● Task brief
Your answer should repeat every line of the records below in which the word "begin" appears.

◆ ◆ ◆ ◆

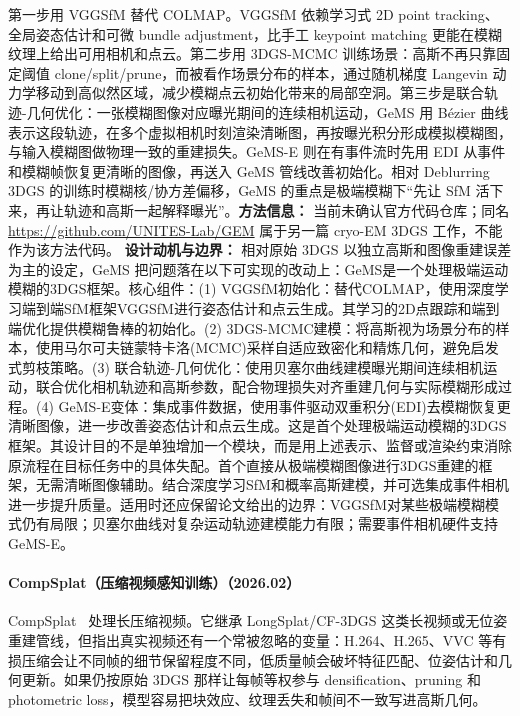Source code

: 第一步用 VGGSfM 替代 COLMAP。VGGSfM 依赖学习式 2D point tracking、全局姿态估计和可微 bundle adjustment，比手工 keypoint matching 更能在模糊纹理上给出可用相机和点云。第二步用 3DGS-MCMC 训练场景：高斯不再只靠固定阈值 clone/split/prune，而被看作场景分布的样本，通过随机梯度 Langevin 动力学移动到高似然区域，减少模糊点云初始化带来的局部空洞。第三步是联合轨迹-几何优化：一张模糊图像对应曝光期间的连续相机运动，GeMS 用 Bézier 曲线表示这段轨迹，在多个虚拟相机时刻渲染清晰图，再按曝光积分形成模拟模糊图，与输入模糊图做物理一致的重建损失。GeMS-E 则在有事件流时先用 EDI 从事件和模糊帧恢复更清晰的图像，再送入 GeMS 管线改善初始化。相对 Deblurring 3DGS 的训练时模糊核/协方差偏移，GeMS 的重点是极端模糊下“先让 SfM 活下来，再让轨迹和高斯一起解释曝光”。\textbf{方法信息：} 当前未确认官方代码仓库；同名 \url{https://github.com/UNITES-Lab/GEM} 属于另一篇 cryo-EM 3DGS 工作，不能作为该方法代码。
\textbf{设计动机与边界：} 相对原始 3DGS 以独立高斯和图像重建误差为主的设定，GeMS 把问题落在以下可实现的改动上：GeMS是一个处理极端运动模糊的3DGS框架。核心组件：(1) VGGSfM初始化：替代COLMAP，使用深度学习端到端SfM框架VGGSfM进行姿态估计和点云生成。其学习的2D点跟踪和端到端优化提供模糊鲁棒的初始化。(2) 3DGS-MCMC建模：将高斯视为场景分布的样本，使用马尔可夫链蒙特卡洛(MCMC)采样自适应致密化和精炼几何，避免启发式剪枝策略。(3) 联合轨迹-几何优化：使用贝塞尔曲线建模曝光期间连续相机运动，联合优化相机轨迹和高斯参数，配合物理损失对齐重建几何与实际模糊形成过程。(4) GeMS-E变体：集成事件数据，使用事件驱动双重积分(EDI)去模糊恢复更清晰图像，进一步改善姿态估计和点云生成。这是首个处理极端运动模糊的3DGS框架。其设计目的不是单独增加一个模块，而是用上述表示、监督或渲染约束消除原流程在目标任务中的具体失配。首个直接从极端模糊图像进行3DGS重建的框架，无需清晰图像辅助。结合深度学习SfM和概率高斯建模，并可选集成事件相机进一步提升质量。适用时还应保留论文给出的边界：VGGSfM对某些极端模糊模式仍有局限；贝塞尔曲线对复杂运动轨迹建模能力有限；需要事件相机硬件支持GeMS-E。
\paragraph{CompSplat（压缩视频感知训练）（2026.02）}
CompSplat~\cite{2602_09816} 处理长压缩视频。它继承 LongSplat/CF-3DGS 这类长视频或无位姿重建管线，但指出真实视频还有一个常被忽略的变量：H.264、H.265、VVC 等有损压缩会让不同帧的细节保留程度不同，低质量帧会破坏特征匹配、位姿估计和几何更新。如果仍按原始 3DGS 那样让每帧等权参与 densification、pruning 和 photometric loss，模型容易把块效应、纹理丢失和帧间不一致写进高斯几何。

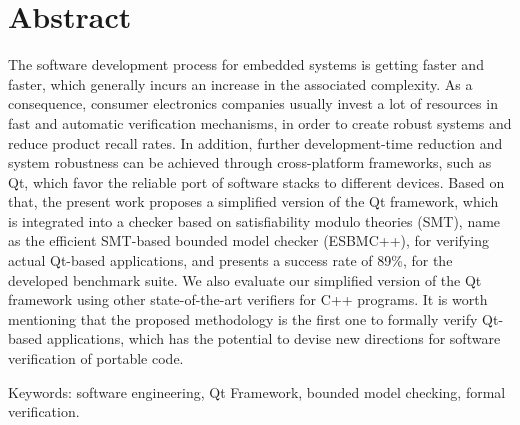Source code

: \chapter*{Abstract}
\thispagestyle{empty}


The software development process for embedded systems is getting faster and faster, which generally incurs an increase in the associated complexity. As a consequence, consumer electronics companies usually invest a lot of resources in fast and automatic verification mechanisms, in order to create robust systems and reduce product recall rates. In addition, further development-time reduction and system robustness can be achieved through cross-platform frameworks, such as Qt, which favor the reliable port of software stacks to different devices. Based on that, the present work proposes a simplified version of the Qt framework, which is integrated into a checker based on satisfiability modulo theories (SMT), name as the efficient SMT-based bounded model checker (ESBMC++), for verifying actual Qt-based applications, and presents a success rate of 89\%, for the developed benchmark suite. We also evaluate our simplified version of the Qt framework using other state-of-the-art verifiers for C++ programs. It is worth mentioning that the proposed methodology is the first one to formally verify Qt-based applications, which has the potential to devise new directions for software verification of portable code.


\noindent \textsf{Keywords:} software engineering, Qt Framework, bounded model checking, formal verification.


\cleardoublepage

◆ ◆ ◆ ◆

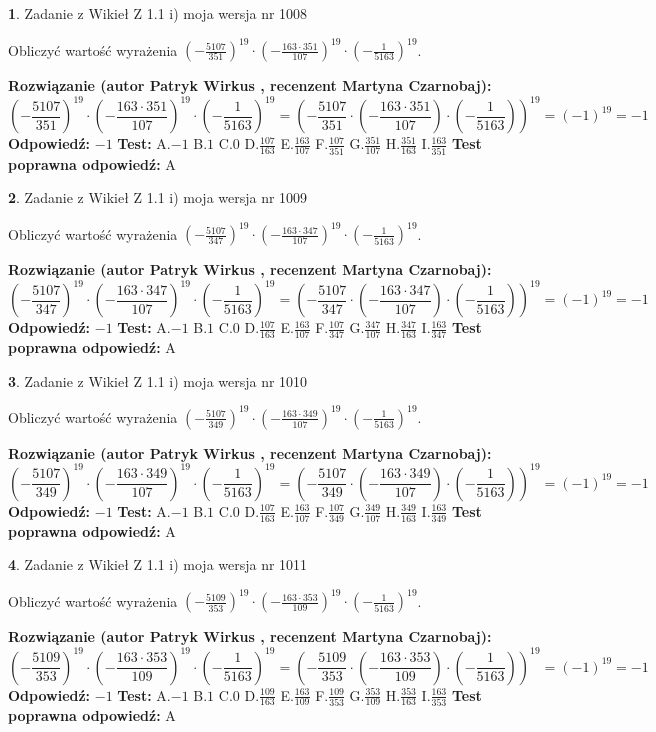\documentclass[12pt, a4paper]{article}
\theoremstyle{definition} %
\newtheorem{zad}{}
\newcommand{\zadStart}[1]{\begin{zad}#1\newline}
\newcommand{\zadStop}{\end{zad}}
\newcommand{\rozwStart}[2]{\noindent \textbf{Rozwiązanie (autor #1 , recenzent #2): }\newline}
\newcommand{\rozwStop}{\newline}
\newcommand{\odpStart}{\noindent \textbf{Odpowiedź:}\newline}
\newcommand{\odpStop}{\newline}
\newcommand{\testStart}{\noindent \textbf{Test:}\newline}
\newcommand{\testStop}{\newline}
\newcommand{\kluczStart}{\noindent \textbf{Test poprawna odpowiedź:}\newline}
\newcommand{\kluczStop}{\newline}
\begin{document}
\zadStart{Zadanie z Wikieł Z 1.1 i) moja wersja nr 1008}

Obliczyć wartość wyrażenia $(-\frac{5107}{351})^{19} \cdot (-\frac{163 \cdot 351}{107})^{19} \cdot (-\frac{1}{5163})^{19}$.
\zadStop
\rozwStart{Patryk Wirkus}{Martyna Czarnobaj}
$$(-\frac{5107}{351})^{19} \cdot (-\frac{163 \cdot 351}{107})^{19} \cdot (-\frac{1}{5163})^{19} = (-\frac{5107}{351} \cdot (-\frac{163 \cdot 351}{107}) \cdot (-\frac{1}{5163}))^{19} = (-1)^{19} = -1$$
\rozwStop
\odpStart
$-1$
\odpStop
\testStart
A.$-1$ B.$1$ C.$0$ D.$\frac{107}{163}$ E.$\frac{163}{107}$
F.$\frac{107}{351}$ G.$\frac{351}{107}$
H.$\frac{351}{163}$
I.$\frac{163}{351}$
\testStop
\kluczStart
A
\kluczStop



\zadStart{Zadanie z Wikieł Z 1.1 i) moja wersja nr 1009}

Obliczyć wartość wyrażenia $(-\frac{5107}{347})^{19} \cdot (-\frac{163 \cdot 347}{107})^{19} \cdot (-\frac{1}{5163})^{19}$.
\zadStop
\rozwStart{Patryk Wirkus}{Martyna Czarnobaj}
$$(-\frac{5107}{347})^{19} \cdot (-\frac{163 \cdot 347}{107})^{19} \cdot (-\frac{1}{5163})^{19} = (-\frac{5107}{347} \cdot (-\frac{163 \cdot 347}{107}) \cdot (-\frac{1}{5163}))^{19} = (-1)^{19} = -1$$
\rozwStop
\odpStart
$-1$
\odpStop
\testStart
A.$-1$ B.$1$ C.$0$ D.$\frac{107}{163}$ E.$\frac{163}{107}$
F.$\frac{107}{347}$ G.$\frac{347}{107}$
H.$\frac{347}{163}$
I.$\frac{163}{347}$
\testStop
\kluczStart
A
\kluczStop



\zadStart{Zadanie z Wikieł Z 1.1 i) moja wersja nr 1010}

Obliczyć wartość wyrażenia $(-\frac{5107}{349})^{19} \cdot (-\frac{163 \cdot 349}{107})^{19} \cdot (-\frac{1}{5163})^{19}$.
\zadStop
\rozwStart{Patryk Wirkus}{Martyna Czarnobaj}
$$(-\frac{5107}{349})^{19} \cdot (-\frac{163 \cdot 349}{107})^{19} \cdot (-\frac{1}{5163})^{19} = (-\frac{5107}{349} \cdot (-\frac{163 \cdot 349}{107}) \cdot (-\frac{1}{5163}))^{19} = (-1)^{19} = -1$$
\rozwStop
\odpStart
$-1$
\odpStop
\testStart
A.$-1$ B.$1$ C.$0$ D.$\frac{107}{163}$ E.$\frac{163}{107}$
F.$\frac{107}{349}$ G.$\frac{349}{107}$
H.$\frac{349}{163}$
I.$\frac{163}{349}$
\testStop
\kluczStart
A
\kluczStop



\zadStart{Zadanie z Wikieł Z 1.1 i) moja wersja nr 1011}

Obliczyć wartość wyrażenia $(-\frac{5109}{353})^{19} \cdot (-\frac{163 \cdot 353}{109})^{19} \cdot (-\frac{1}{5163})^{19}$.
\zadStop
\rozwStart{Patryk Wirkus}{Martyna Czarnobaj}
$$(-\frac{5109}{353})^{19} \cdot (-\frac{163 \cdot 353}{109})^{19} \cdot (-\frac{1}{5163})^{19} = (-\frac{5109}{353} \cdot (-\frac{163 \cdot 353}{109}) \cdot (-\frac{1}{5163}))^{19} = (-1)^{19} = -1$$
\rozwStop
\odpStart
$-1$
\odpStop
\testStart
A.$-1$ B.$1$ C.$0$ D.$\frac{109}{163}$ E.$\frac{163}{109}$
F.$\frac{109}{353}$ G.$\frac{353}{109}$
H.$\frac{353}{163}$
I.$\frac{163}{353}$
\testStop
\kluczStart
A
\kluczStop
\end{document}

◆ ◆ ◆ ◆

● Expected answer
\newcommand{\zadStart}[1]{\begin{zad}#1\newline}
\begin{document}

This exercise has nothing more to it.